One of NeuroGAP-Psychosis's greatest impacts could happen at a subtle level, namely, by helping change perceptions of mental illness, one person at a time, starting with project staff members like Stella Gichuru.
"At first, I used to be scared of the patients," Gichuru admitted. "People see patients with mental illness as amerogwa, as bewitched. I used to think they were violent, and I would look for an interview room that had two doors, so that if they became violent, I could run out."
Gichuru's earlier fears reflect a stigma that runs deep in Kenya (and in Africa and beyond) and that has, in some ways, become part of health care policy in Kenya and elsewhere in Africa, said Kwobah, the MTRH co-investigator.

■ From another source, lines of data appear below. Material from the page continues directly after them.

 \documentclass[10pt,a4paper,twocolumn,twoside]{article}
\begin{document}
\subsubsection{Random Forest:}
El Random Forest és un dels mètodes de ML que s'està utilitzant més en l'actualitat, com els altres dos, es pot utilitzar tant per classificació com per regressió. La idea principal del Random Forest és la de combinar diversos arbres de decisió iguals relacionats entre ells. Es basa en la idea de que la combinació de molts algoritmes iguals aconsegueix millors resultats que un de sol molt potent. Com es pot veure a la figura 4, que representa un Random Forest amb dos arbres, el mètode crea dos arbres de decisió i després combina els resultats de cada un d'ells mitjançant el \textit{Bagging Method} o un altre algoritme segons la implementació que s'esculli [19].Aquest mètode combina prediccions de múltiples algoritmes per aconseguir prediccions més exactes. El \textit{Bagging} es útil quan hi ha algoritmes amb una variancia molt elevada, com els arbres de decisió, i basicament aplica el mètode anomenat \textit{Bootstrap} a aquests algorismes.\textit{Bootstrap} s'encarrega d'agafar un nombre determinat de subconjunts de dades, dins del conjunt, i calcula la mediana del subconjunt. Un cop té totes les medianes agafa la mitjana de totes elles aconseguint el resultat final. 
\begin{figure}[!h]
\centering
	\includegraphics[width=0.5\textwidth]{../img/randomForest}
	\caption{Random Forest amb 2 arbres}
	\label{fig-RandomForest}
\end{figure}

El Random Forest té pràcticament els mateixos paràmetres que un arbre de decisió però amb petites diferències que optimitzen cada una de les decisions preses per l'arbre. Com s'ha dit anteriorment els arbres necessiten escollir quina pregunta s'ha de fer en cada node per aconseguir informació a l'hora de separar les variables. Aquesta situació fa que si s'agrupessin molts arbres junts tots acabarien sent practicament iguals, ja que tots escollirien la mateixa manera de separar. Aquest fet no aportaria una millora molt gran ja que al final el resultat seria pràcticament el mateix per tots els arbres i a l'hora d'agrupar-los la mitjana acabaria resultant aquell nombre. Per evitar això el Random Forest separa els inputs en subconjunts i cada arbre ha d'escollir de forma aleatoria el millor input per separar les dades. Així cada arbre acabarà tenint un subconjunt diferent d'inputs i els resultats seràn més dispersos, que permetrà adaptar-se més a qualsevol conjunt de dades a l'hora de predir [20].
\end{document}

"People understand illness as a fever, a swelling, a wound. The challenge has been that governments and health ministries have been more worried about HIV, cancer, and other conditions that directly cause physical illness and death, rather than mental illness,” Kwobah said. "But I think things are changing now."
Other NeuroGAP-Psychosis team members agree: they hope the project will help guide mental health care in Africa in new directions, by showing that mental illness is a real disease that should be diagnosed and treated like any other disease.
"There are no biomarker-based tests for mental illness, and people wonder how we can treat patients if there are no tests,” said WDC Kinyanjui, the head of the mental health department at Moi University's School of Medicine. "But if we're able to say that there is a biomarker, a test, as a result of genetic study of these diseases, people will start understanding that these are actually diseases. We'll be able to undercut the stigma."
Atwoli said the project could also transform how science and mental health research are done in Africa, and help bring equity to the forefront of genetics research globally.
"It is time for the global scientific community to start thinking about equity, and not just collect data in small areas of the world and think that this represents the global population,” Atwoli said. “I think NeuroGAP should be that beacon that reminds the global scientific community that equity is also a consideration in research."
Gichuru said the project has already had a major impact on her. "I've come to understand that patients are people just like us. And if I understand this, I think my community will understand; if I understand, my village will understand, because I can teach them."
This story and the videos are based on a site visit to Kenya and Uganda in November 2019.